3- Yama Testleri: Tip 4 gecikmiş hipersensitivite reaksiyonu olan alerjik kontakt dermatit (AKD) tanısında altın standart olarak kabul edilmektedir. Günümüzde alerjik kontakt dermatite neden olabilecek yaklaşık 4350’den fazla alerjen madde olduğu bilinse de alerjik kontakt dermatitlerin yaklaşık %80’inde sadece 15- 20 alerjen sorumlu tutulmaktadır. AKD dışında kronik egzaması olan hastalarda mesleki temas, kişisel bakım ürünleri ve kozmetik ürünlerden şüphelenilen durumlarda da yama testi kullanılabilir. Test skapulalar üzerine veya sırtın orta hattına konmamalıdır. Test 48 saat boyunca cilde temas etmeli ve ıslanmamalıdır. 48 saat sonra test flasterleri kaldırılıp 20 dk bekledikten sonra birinci okuma, 72 saat sonra ikinci okuma yapılır. Ek oku malar 96. saatte hatta 7. günde de yapılabilir.

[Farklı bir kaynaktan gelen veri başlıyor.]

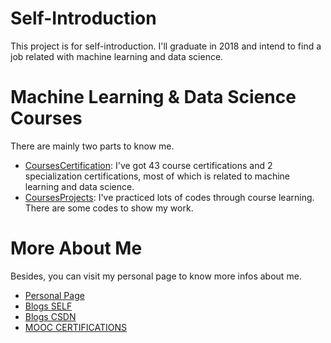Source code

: # Self-Introduction

This project is for self-introduction.
I'll graduate in 2018 and intend to find a job related with machine learning and data science. 


# Machine Learning & Data Science Courses

There are mainly two parts to know me.

- [CoursesCertification](/CoursesCertification): I've got 43 course certifications and 2 specialization certifications, most of which is related to machine learning and data science.
- [CoursesProjects](/CoursesProjects): I've practiced lots of codes through course learning. There are some codes to show my work.

# More About Me

Besides, you can visit my personal page to know more infos about me.

- [Personal Page](http://younggy.com/)
- [Blogs SELF](http://blog.younggy.com/)
- [Blogs CSDN](http://blog.csdn.net/young_gy)
- [MOOC CERTIFICATIONS](http://younggy.com/moocs.html)
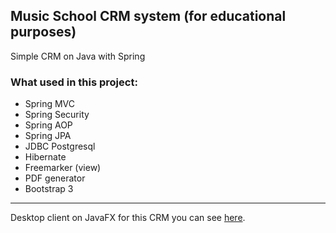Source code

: ## Music School CRM system (for educational purposes)
Simple CRM on Java with Spring 

### What used in this project:
- Spring MVC
- Spring Security
- Spring AOP
- Spring JPA
- JDBC Postgresql
- Hibernate
- Freemarker (view)
- PDF generator
- Bootstrap 3

***
Desktop client on JavaFX for this CRM you can see [here](https://github.com/ArtemGunkin/Music-school-client).
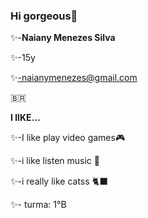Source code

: ### Hi gorgeous👋
✨-**Naiany Menezes Silva**

✨-15y

✨-naianymenezes@gmail.com

🇧🇷

**I lIKE...**

✨-I like play video games🎮

✨-i like listen music 🎵

✨-i really like catss 🐈‍⬛

✨- turma: 1°B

4- Provakasyon testleri: Alerjik hastalıkların tanısında altın standart testlerdir. Nazal bölge provakasyonu, oral provakasyon ve bronş provakasyonu aşeklinde uygulanabilir. Klinik semptomların yetersiz olduğu veya sadece subjektif semptomların (baş ağrısı, mide bulantısı vb) varlığında besin/ilaç alerjisi tanısı ancak oral provokasyon testiyle konabilir.Provokasyonu yapılacak olan şüpheli besin/ilaç, reaksiyon oluşturmayacağı bilinen en düşük dozdan başlanarak, 15- 30 dakika aralıklarla doz artırılarak verilir. Tüm provokasyon testleri alerji hekimi gözetiminde ve ortaya çıkabilecek reaksiyonlara uygun ve zamanında müdahale edilebilecek ortam sağlandıktan sonra yapılmalıdır.
Alerjik şikayetlerle gelen hastalarda şüphesiz tüm testleri yapmaya gerek yoktur. Testlerin kendi içlerinde artıları ve eksileri vardır. Güveninirlik ve doğruluk oranları hiç bir testte %100 değildir. Dolayısıyla testler bize bir argüman olarak katkı sağlar. Tek başına ne tanı koydurur ne de tedaviyi yönlendirir.
Klasik bu testlerin yanında kendi günlük pratiğimizde cihazlarımızla yaptığımız testlerimiz mevcut. Biorezonans ile nabız tepki testi, VedaPulse ile nabız analiz cihazı ve GDV ile elektrofotonik imagine görüntüleme yapıyoruz. Tüm bu testler neticesinde Sistemik ve erken evre fonksiyonel bozukluklar tespit ediyoruz. Tedavimizi planlamada sıklıkla kullanıyoruz.